На этой родине «звонарь раскачивает сон», беззвучно взывая ко Всевышнему, а «наяву гуляют ордами,/ Глумясь над спящими и мёртвыми…» Последняя метель напоминает погибельную сечу, в которой подчистую ложится засадный снежный полк, а непогода – приход отряда батьки Махно, оборачивающийся отнюдь не шуточным расстрелом.
На этой родине «…Ангелы на покосе/ Точат свои лучи…/ Песенок не поют,/ Мёда на хлеб не мажут./ Лезвия отобьют –/ То-то травы поляжет!» И та же намоленная трава, расстилаемая во храме на Троицу, напоминает: «Трава травой живём, не узнаны,/ Удерживаемы едва/ Зеленокровного родства/ Душеспасительными узами…».

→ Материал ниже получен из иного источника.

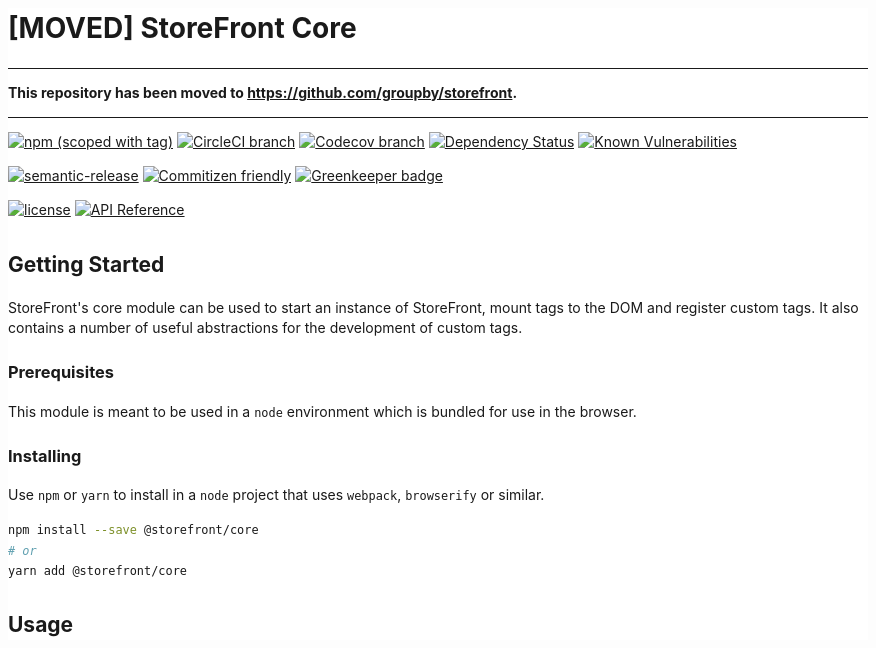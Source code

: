 # [MOVED] StoreFront Core

* * *

**This repository has been moved to <https://github.com/groupby/storefront>.**

* * *

[![npm (scoped with tag)](https://img.shields.io/npm/v/@storefront/core.svg?style=flat-square)](https://www.npmjs.com/package/@storefront/core)
[![CircleCI branch](https://img.shields.io/circleci/project/github/groupby/storefront-core/master.svg?style=flat-square)](https://circleci.com/gh/groupby/storefront-core/tree/master)
[![Codecov branch](https://img.shields.io/codecov/c/github/groupby/storefront-core/master.svg?style=flat-square)](https://codecov.io/gh/groupby/storefront-core)
[![Dependency Status](https://dependencyci.com/github/groupby/storefront-core/badge?style=flat-square)](https://dependencyci.com/github/groupby/storefront-core)
[![Known Vulnerabilities](https://snyk.io/test/github/groupby/storefront-core/badge.svg)](https://snyk.io/test/github/groupby/storefront-core)

[![semantic-release](https://img.shields.io/badge/%20%20%F0%9F%93%A6%F0%9F%9A%80-semantic--release-e10079.svg?style=flat-square)](https://github.com/semantic-release/semantic-release)
[![Commitizen friendly](https://img.shields.io/badge/commitizen-friendly-brightgreen.svg?style=flat-square)](http://commitizen.github.io/cz-cli/)
[![Greenkeeper badge](https://badges.greenkeeper.io/groupby/storefront-core.svg)](https://greenkeeper.io/)

[![license](https://img.shields.io/github/license/mashape/apistatus.svg?style=flat-square)](https://choosealicense.com/licenses/mit/)
[![API Reference](https://img.shields.io/badge/API_reference-latest-blue.svg?style=flat-square)](https://groupby.github.io/storefront-core/)

## Getting Started

StoreFront's core module can be used to start an instance of StoreFront, mount tags to the DOM and register custom tags.
It also contains a number of useful abstractions for the development of custom tags.

### Prerequisites

This module is meant to be used in a `node` environment which is bundled for use in the browser.

### Installing

Use `npm` or `yarn` to install in a `node` project that uses `webpack`, `browserify` or similar.

```sh
npm install --save @storefront/core
# or
yarn add @storefront/core
```

## Usage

Здесь снова и снова «…кто-то падает крестом/ И осеняет поле/ На три открытых стороны:/ России, вечности, войны…» И матери проводят жизнь «в нищете безвыходной и жалкой,/В неизбывном страхе за детей» и молитве к Богоматери, чей потемневший лик по-прежнему взирает «с холодной лаковой доски». И сам себя ловишь на доселе запретной, а теперь вылезающей из-под спуда мыслишке, и понимаешь, что деваться с подводной лодки некуда:
Но здесь даже сухая серая полынь, «нестерпимо горько» звенящая на обочине той же дороги, передаёт тебе дыхание жизни. И понятно, что «до бела снега догорать» негде, кроме как в России – конкретно во Владимире, что навеял эти строки. И когда, прикрыв глаза от жгучей боли, рассыпаешь хлебные крошки – «кто-то в шорохе крыл» подбирает их все до единой.
Стихи здесь выдыхает сам тёплый воздух, заточённый на скучной окраине, и сама эта окраина звучит окариной, способной извлекать из себя незатейливую, а всё-таки мелодию. Не только нарастающий шум листвы предстаёт взволнованным ошеломляющим монологом, но «на всех немыслимых ветрах» распускаются полотна речи: «Спасти, утешить, оберечь,/ Дать мужества на ополченье…/ И небо – речь, и поле – речь,/ И рек студёные реченья…».